Stored data entries:
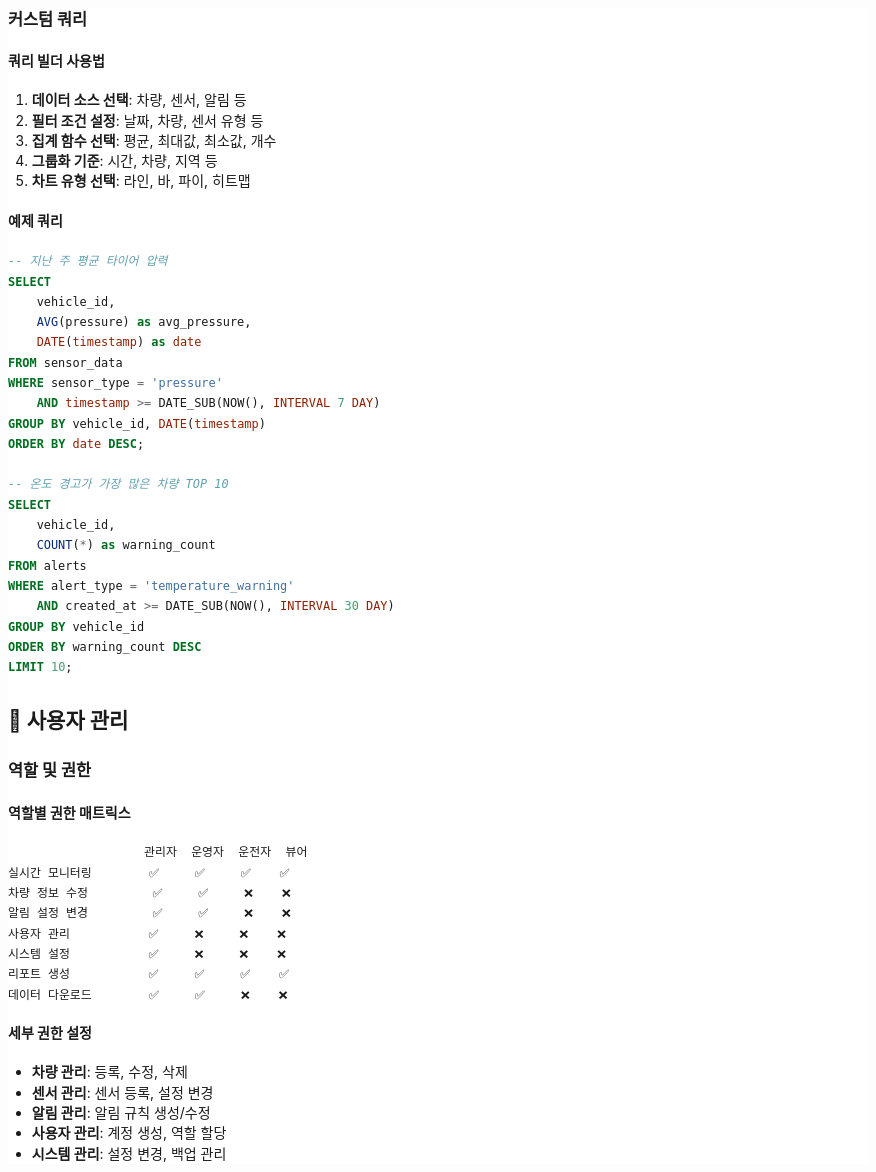 ### 커스텀 쿼리

#### 쿼리 빌더 사용법
1. **데이터 소스 선택**: 차량, 센서, 알림 등
2. **필터 조건 설정**: 날짜, 차량, 센서 유형 등
3. **집계 함수 선택**: 평균, 최대값, 최소값, 개수
4. **그룹화 기준**: 시간, 차량, 지역 등
5. **차트 유형 선택**: 라인, 바, 파이, 히트맵

#### 예제 쿼리
```sql
-- 지난 주 평균 타이어 압력
SELECT 
    vehicle_id,
    AVG(pressure) as avg_pressure,
    DATE(timestamp) as date
FROM sensor_data 
WHERE sensor_type = 'pressure' 
    AND timestamp >= DATE_SUB(NOW(), INTERVAL 7 DAY)
GROUP BY vehicle_id, DATE(timestamp)
ORDER BY date DESC;

-- 온도 경고가 가장 많은 차량 TOP 10
SELECT 
    vehicle_id,
    COUNT(*) as warning_count
FROM alerts 
WHERE alert_type = 'temperature_warning'
    AND created_at >= DATE_SUB(NOW(), INTERVAL 30 DAY)
GROUP BY vehicle_id
ORDER BY warning_count DESC
LIMIT 10;
```

## 👥 사용자 관리

### 역할 및 권한

#### 역할별 권한 매트릭스
```
                   관리자  운영자  운전자  뷰어
실시간 모니터링        ✅     ✅     ✅    ✅
차량 정보 수정         ✅     ✅     ❌    ❌
알림 설정 변경         ✅     ✅     ❌    ❌
사용자 관리           ✅     ❌     ❌    ❌
시스템 설정           ✅     ❌     ❌    ❌
리포트 생성           ✅     ✅     ✅    ✅
데이터 다운로드        ✅     ✅     ❌    ❌
```

#### 세부 권한 설정
- **차량 관리**: 등록, 수정, 삭제
- **센서 관리**: 센서 등록, 설정 변경
- **알림 관리**: 알림 규칙 생성/수정
- **사용자 관리**: 계정 생성, 역할 할당
- **시스템 관리**: 설정 변경, 백업 관리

◆ Task instructions
The answer must be every line of the records that holds the string "pressure".

◆ The completed task
    AVG(pressure) as avg_pressure,
WHERE sensor_type = 'pressure' 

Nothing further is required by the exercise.